### Input data
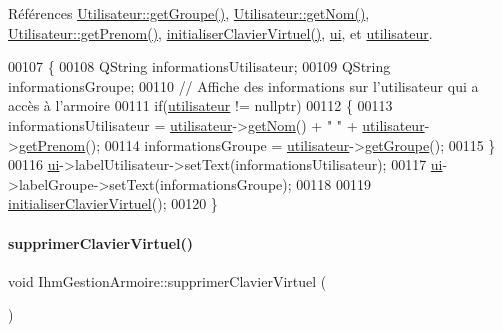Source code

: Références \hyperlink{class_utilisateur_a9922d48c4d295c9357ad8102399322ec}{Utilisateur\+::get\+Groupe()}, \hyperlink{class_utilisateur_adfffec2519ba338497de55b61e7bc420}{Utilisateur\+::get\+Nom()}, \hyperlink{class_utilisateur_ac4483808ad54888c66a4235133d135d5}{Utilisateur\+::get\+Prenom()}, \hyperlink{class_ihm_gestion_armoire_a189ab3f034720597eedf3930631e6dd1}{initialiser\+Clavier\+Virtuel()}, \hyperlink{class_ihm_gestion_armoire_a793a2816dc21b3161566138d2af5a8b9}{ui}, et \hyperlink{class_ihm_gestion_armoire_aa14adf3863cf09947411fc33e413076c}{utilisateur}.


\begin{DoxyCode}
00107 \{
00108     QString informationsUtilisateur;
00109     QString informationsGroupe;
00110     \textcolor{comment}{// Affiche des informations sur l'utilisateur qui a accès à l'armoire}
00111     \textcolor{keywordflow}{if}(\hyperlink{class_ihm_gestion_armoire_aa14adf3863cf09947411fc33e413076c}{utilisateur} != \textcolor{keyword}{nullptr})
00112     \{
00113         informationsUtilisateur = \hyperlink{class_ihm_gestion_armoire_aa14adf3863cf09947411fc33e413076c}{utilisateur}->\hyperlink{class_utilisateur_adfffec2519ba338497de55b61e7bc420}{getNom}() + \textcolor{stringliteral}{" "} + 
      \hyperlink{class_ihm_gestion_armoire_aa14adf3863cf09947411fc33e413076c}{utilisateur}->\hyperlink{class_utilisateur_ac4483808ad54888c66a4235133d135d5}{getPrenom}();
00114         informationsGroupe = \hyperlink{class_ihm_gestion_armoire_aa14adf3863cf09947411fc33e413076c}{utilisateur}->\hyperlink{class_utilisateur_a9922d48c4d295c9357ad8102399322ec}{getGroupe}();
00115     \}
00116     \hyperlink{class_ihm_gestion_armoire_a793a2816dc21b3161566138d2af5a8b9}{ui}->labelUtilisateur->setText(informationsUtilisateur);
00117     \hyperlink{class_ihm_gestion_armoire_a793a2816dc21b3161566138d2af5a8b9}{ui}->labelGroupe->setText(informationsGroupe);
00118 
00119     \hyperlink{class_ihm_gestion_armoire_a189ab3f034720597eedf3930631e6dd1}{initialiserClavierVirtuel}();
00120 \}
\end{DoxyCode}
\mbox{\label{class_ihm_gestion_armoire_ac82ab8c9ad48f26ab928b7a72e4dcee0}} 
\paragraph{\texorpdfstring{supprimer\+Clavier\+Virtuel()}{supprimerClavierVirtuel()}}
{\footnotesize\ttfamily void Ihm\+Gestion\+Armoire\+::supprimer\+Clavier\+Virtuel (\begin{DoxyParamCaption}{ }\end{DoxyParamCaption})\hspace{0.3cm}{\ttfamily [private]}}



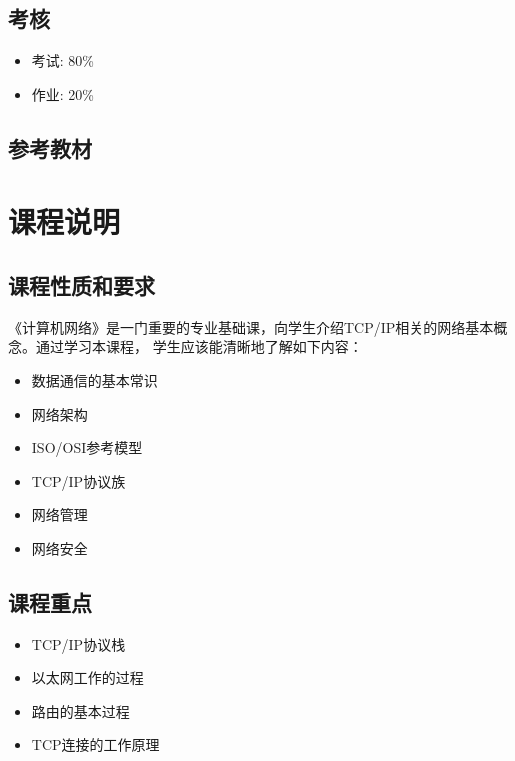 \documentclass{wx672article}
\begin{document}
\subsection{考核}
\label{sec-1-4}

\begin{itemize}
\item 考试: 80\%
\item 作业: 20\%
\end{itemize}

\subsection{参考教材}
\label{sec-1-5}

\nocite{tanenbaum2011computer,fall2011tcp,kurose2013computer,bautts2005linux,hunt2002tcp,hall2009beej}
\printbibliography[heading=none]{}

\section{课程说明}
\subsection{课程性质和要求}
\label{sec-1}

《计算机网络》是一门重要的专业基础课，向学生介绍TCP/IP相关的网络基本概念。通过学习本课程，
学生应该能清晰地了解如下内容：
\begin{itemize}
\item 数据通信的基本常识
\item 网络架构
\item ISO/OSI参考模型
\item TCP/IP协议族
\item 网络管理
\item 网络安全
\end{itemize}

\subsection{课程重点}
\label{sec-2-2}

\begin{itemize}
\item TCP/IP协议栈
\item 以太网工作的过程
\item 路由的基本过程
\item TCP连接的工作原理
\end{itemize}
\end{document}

...

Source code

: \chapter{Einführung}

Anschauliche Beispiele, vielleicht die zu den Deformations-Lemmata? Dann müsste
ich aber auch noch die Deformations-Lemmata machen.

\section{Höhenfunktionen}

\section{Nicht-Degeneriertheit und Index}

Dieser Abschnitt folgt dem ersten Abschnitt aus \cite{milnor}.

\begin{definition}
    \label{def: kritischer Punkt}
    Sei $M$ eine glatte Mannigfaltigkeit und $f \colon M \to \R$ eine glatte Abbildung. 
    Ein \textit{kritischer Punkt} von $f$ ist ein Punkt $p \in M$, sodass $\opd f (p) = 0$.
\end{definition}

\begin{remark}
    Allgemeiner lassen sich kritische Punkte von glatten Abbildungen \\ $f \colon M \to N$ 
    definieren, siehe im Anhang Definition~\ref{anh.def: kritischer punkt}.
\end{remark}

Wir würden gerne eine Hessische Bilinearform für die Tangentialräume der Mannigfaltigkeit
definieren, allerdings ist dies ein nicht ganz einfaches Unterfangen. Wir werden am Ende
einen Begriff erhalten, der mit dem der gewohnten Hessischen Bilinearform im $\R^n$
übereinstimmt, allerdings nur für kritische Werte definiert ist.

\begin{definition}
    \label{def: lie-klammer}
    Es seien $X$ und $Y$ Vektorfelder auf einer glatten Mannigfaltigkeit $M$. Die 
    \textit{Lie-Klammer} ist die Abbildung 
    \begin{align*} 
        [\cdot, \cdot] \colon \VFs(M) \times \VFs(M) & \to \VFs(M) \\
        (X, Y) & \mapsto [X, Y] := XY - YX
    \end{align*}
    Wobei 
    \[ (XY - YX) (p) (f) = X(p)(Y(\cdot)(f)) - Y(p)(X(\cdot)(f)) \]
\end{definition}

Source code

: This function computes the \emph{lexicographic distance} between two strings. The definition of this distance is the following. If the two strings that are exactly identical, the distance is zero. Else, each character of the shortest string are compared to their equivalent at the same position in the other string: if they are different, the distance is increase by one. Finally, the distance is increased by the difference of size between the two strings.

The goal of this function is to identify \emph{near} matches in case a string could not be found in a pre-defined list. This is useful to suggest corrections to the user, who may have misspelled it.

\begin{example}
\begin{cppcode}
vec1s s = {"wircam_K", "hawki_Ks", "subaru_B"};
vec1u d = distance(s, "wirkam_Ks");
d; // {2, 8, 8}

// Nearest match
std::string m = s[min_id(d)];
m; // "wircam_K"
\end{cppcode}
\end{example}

### Problem
Search the listing above for the word "setText", and copy every line that has it.

### Exercise answer
00116     \hyperlink{class_ihm_gestion_armoire_a793a2816dc21b3161566138d2af5a8b9}{ui}->labelUtilisateur->setText(informationsUtilisateur);
00117     \hyperlink{class_ihm_gestion_armoire_a793a2816dc21b3161566138d2af5a8b9}{ui}->labelGroupe->setText(informationsGroupe);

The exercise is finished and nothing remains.